Exercise description:
Copy out, unchanged, every line from the start of the records to the line that contains "có thể kể đến", and stop there.

Task inputs:
--- START ---

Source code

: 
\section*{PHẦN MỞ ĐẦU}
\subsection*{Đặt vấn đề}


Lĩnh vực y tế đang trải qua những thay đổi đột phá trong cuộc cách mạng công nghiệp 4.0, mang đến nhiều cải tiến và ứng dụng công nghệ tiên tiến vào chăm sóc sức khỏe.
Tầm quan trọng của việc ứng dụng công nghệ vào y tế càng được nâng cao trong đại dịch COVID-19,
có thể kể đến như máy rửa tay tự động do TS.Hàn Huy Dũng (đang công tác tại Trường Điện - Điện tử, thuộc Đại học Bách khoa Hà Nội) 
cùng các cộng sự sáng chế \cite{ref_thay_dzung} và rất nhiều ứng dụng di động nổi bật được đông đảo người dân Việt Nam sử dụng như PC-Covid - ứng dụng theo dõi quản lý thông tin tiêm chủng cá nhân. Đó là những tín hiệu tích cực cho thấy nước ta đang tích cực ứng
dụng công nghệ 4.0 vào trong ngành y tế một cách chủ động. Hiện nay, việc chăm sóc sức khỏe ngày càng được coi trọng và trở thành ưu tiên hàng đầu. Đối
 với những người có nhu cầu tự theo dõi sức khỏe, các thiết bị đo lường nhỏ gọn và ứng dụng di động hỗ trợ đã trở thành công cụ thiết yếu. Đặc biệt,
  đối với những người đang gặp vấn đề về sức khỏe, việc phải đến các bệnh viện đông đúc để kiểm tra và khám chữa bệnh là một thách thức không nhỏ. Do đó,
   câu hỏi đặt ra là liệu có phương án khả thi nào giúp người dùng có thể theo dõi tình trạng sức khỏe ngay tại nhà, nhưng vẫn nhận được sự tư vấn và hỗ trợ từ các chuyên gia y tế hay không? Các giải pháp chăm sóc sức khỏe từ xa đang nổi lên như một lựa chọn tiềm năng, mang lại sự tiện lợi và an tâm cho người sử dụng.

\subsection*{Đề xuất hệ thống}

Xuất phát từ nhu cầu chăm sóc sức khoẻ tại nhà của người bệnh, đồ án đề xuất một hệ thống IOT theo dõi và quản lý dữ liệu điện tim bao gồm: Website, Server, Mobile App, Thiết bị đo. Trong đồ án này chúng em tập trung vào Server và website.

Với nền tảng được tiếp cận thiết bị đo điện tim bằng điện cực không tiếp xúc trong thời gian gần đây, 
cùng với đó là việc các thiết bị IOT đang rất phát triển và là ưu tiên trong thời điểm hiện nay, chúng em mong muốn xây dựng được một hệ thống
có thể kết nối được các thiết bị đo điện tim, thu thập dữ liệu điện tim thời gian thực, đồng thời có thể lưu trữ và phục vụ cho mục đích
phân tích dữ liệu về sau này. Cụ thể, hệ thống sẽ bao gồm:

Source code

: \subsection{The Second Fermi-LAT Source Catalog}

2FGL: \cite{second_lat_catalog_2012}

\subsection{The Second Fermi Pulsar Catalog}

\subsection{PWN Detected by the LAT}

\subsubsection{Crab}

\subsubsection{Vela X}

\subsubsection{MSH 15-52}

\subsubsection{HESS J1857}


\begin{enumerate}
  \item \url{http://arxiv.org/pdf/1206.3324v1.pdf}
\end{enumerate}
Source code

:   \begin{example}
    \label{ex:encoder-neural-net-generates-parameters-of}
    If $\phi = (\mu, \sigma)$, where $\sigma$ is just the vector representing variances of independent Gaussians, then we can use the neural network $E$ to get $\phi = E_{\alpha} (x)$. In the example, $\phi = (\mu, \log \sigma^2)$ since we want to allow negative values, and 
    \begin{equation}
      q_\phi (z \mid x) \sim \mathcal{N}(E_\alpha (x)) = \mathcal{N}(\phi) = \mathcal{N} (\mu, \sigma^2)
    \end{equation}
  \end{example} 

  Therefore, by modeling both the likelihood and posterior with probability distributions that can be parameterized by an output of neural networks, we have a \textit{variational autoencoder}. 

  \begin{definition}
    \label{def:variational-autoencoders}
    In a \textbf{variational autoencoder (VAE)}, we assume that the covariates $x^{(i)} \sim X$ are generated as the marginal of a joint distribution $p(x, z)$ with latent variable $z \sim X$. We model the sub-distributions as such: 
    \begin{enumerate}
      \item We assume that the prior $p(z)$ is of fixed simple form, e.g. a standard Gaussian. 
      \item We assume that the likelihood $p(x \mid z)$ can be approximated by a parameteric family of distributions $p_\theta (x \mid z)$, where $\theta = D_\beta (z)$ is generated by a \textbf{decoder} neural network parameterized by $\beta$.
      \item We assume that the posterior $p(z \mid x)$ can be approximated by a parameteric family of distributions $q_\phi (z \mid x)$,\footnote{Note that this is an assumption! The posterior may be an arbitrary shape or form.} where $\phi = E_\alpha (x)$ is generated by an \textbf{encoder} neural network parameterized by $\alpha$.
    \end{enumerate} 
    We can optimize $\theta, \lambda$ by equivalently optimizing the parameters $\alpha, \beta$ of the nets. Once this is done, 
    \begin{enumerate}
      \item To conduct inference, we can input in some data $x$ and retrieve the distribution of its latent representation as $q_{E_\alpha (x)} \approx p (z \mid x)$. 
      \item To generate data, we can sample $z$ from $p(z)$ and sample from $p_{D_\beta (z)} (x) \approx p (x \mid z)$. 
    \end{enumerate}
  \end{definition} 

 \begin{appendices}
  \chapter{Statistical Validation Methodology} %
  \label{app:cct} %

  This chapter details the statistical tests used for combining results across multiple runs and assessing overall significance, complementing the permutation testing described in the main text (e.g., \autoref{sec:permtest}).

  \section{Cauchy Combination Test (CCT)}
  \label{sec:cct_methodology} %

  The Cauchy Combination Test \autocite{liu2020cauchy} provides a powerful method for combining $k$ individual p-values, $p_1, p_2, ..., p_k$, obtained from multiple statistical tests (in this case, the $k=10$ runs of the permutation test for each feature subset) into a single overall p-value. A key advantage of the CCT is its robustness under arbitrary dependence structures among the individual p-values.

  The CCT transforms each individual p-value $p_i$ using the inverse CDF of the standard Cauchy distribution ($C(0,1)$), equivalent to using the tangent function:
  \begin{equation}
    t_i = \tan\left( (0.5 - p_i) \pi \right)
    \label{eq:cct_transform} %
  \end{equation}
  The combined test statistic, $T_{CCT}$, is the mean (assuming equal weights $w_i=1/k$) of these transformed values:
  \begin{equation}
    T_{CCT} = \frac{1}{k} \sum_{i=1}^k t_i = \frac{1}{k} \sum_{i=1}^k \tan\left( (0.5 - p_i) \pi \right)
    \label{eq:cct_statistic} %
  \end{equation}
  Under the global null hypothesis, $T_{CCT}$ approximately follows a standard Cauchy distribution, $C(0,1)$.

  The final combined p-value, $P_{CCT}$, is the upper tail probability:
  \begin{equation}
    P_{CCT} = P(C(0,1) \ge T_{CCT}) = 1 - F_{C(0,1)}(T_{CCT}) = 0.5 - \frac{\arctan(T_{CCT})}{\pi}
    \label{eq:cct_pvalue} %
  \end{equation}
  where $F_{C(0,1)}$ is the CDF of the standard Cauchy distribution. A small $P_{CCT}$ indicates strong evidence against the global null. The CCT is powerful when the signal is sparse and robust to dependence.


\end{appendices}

--- END ---

Answer to this problem:
Source code

: 
\section*{PHẦN MỞ ĐẦU}
\subsection*{Đặt vấn đề}


Lĩnh vực y tế đang trải qua những thay đổi đột phá trong cuộc cách mạng công nghiệp 4.0, mang đến nhiều cải tiến và ứng dụng công nghệ tiên tiến vào chăm sóc sức khỏe.
Tầm quan trọng của việc ứng dụng công nghệ vào y tế càng được nâng cao trong đại dịch COVID-19,
có thể kể đến như máy rửa tay tự động do TS.Hàn Huy Dũng (đang công tác tại Trường Điện - Điện tử, thuộc Đại học Bách khoa Hà Nội) 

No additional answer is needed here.